Retail stores may not be closing as fast as they once were but there is a decrease in the number of new businesses starting according to the latest report from PwC.

by | 29 Aug, 2022

PwC’s latest Store Openings and Closures report found there had been a deceleration in closures by almost half compared to the pandemic at its peak (34 closures per day H1 2022 v 61 closures per day H1 2020). Openings, on the other hand, have stabilised but are yet to start showing signs of any notable increase (21 openings per day in H1 2022 v 32 per day at its peak in H1 2017).

The recovery, said the report, is being driven by leisure categories helped by release of post-pandemic pent-up demand.

Leisure operators make up three of the four fastest growing categories in the report, each for varying reasons:

Takeaways have been boosted by the growth of home delivery, which has made stores more viable. Additionally, strong, branded chains are often franchises – which can be owned and operated by local entrepreneurs. Complimented by the ability to operate throughout lockdowns and the pandemic, there are strong brands meeting emerging consumer needs – which are ripe for growth. 

Restaurants have been one of the worst performers in the past three years. While administrations and restructurings closed many branches of large chains en masse, new chains have been able to expand quickly into empty spaces and take advantage of lower rents and pent-up demand post-lockdown. 

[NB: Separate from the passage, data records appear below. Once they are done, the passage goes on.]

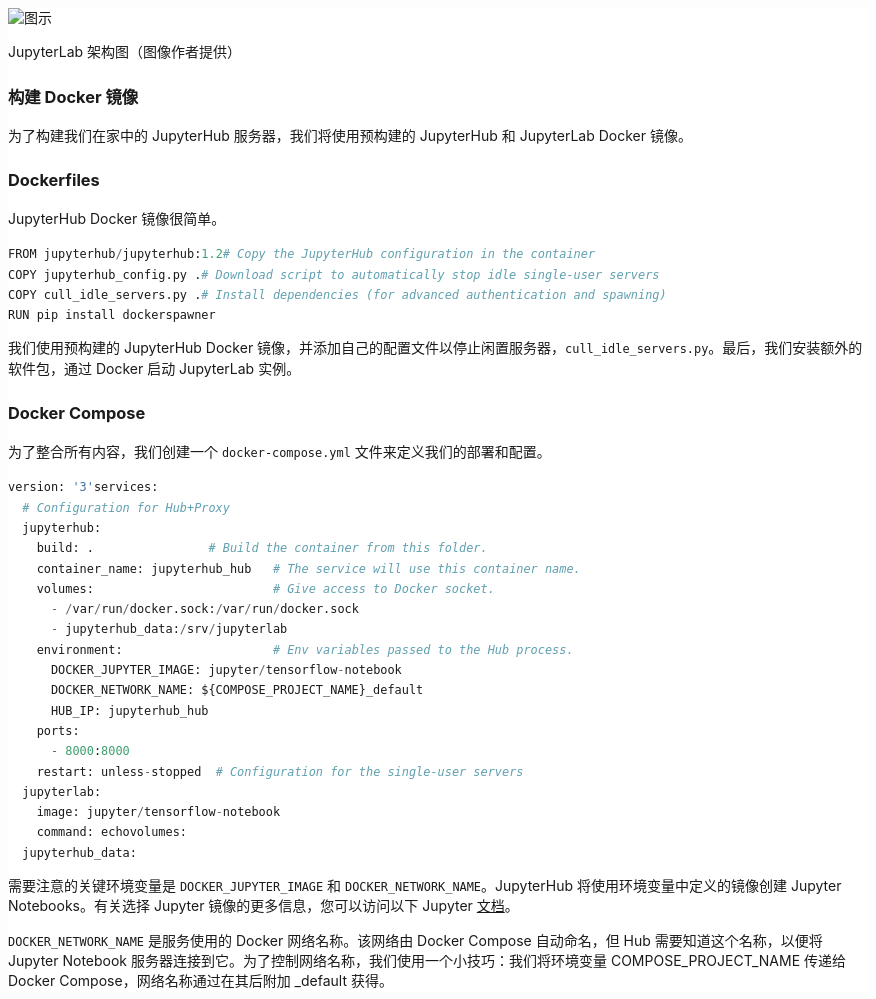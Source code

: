 ![图示](../Images/4274fafb126a3d97630213b781131a90.png)

JupyterLab 架构图（图像作者提供）

### 构建 Docker 镜像

为了构建我们在家中的 JupyterHub 服务器，我们将使用预构建的 JupyterHub 和 JupyterLab Docker 镜像。

### Dockerfiles

JupyterHub Docker 镜像很简单。

```py
FROM jupyterhub/jupyterhub:1.2# Copy the JupyterHub configuration in the container
COPY jupyterhub_config.py .# Download script to automatically stop idle single-user servers
COPY cull_idle_servers.py .# Install dependencies (for advanced authentication and spawning)
RUN pip install dockerspawner
```

我们使用预构建的 JupyterHub Docker 镜像，并添加自己的配置文件以停止闲置服务器，`cull_idle_servers.py`。最后，我们安装额外的软件包，通过 Docker 启动 JupyterLab 实例。

### Docker Compose

为了整合所有内容，我们创建一个 `docker-compose.yml` 文件来定义我们的部署和配置。

```py
version: '3'services:
  # Configuration for Hub+Proxy
  jupyterhub:
    build: .                # Build the container from this folder.
    container_name: jupyterhub_hub   # The service will use this container name.
    volumes:                         # Give access to Docker socket.
      - /var/run/docker.sock:/var/run/docker.sock
      - jupyterhub_data:/srv/jupyterlab
    environment:                     # Env variables passed to the Hub process.
      DOCKER_JUPYTER_IMAGE: jupyter/tensorflow-notebook
      DOCKER_NETWORK_NAME: ${COMPOSE_PROJECT_NAME}_default
      HUB_IP: jupyterhub_hub
    ports:
      - 8000:8000
    restart: unless-stopped  # Configuration for the single-user servers
  jupyterlab:
    image: jupyter/tensorflow-notebook
    command: echovolumes:
  jupyterhub_data:
```

需要注意的关键环境变量是 `DOCKER_JUPYTER_IMAGE` 和 `DOCKER_NETWORK_NAME`。JupyterHub 将使用环境变量中定义的镜像创建 Jupyter Notebooks。有关选择 Jupyter 镜像的更多信息，您可以访问以下 Jupyter [文档](https://jupyter-docker-stacks.readthedocs.io/en/latest/using/selecting.html)。

`DOCKER_NETWORK_NAME` 是服务使用的 Docker 网络名称。该网络由 Docker Compose 自动命名，但 Hub 需要知道这个名称，以便将 Jupyter Notebook 服务器连接到它。为了控制网络名称，我们使用一个小技巧：我们将环境变量 COMPOSE_PROJECT_NAME 传递给 Docker Compose，网络名称通过在其后附加 _default 获得。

Amusement arcades have taken advantage of vacant units and lower rents to open particularly in suburban areas and seaside towns.

While not categorised as leisure, DIY shops, including trade counters, have taken advantage of home improvement trends formed during lockdowns.

PwC stated that closures have seen an accelerating trend since the mid-2010s, driven primarily by the shift to online retail and services such as banking and post offices. However, this was offset to some extent due to the rapid roll-out of leisure operators, such as casual dining restaurant chains and coffee shops.

“We saw a rapid shake out during the pandemic (2020 and 2021), predominantly affecting retailers who had overexpanded, such as restaurant chains, and those which had not adapted their operating models to omnichannel – notably fashion,” the report stated.

Elsewhere, structural decline in some categories showed no sign of letting up with the report seeing only four categories seeing a 100+ net decline in units.

Banks and financial services (199 net closures) have featured in the top 10 fastest declining outlets for the past seven years, except in 2020, when they were eclipsed by other retail categories at the outset of the pandemic. Longer-term withdrawal of physical branches, combined with the shift to online banking and digital services is likely to see this trend continue. 

Historically, charity shops (199 net closures) have been able to expand into vacant retail space. But this is contrasted with two issues that they have been unable to avoid: the shift online for shopping and emerging digital marketplaces for preloved items; and staffing issues due to a typical reliance on older volunteers. 

For betting shops (226 net closures) and fashion retailers (128 net closures), their closure rate has improved significantly compared with previous years: H1 2021 saw 1,063 fashion retailers closed, driven by multiple high-profile administrations during the pandemic; while 862 betting shops closed in H1 2020, primarily driven by legislative changes.